### Your goal
Below are the entries to work from; restate word for word the portion that opens with the line containing "contradiction---only an improbability" and closes with the line containing "every reframing. The dissolution of", keeping both.
(Dataset entries)
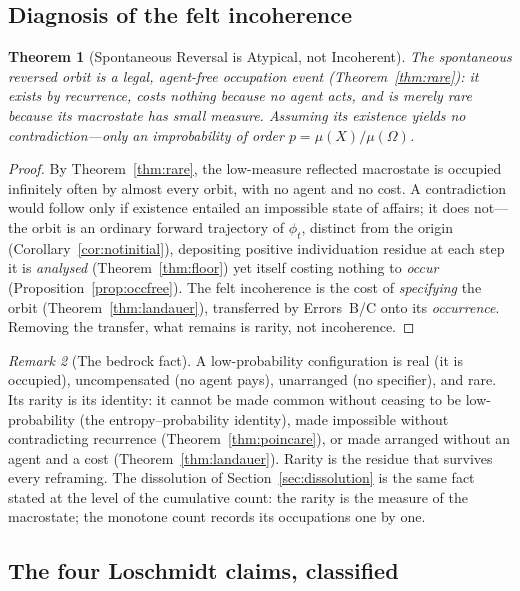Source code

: \documentclass[twocolumn,10pt,a4paper]{article}
\theoremstyle{thmstyle}
\newtheorem{theorem}{Theorem}[section]
\theoremstyle{definition}
\theoremstyle{remark}
\newtheorem{remark}[theorem]{Remark}
\begin{document}
\subsection{Diagnosis of the felt incoherence}

\begin{theorem}[Spontaneous Reversal is Atypical, not Incoherent]
\label{thm:atypical}
The spontaneous reversed orbit is a legal, agent-free occupation
event (Theorem~\ref{thm:rare}): it exists by recurrence, costs
nothing because no agent acts, and is merely rare because its
macrostate has small measure. Assuming its existence yields no
contradiction---only an improbability of order
$p=\mu(X)/\mu(\Omega)$.
\end{theorem}

\begin{proof}
By Theorem~\ref{thm:rare}, the low-measure reflected macrostate is
occupied infinitely often by almost every orbit, with no agent and
no cost. A contradiction would follow only if existence entailed an
impossible state of affairs; it does not---the orbit is an ordinary
forward trajectory of $\phi_{t}$, distinct from the origin
(Corollary~\ref{cor:notinitial}), depositing positive individuation
residue at each step it is \emph{analysed} (Theorem~\ref{thm:floor})
yet itself costing nothing to \emph{occur}
(Proposition~\ref{prop:occfree}). The felt incoherence is the cost
of \emph{specifying} the orbit (Theorem~\ref{thm:landauer}),
transferred by Errors~B/C onto its \emph{occurrence}. Removing the
transfer, what remains is rarity, not incoherence.
\end{proof}

\begin{remark}[The bedrock fact]
\label{rem:bedrock}
A low-probability configuration is real (it is occupied), uncompensated
(no agent pays), unarranged (no specifier), and rare. Its rarity is
its identity: it cannot be made common without ceasing to be
low-probability (the entropy--probability identity), made impossible
without contradicting recurrence (Theorem~\ref{thm:poincare}), or
made arranged without an agent and a cost
(Theorem~\ref{thm:landauer}). Rarity is the residue that survives
every reframing. The dissolution of
Section~\ref{sec:dissolution} is the same fact stated at the level
of the cumulative count: the rarity is the measure of the macrostate;
the monotone count records its occupations one by one.
\end{remark}

\subsection{The four Loschmidt claims, classified}
\end{document}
(End Dataset entries)
### Result below
contradiction---only an improbability of order
$p=\mu(X)/\mu(\Omega)$.
\end{theorem}

\begin{proof}
By Theorem~\ref{thm:rare}, the low-measure reflected macrostate is
occupied infinitely often by almost every orbit, with no agent and
no cost. A contradiction would follow only if existence entailed an
impossible state of affairs; it does not---the orbit is an ordinary
forward trajectory of $\phi_{t}$, distinct from the origin
(Corollary~\ref{cor:notinitial}), depositing positive individuation
residue at each step it is \emph{analysed} (Theorem~\ref{thm:floor})
yet itself costing nothing to \emph{occur}
(Proposition~\ref{prop:occfree}). The felt incoherence is the cost
of \emph{specifying} the orbit (Theorem~\ref{thm:landauer}),
transferred by Errors~B/C onto its \emph{occurrence}. Removing the
transfer, what remains is rarity, not incoherence.
\end{proof}

\begin{remark}[The bedrock fact]
\label{rem:bedrock}
A low-probability configuration is real (it is occupied), uncompensated
(no agent pays), unarranged (no specifier), and rare. Its rarity is
its identity: it cannot be made common without ceasing to be
low-probability (the entropy--probability identity), made impossible
without contradicting recurrence (Theorem~\ref{thm:poincare}), or
made arranged without an agent and a cost
(Theorem~\ref{thm:landauer}). Rarity is the residue that survives
every reframing. The dissolution of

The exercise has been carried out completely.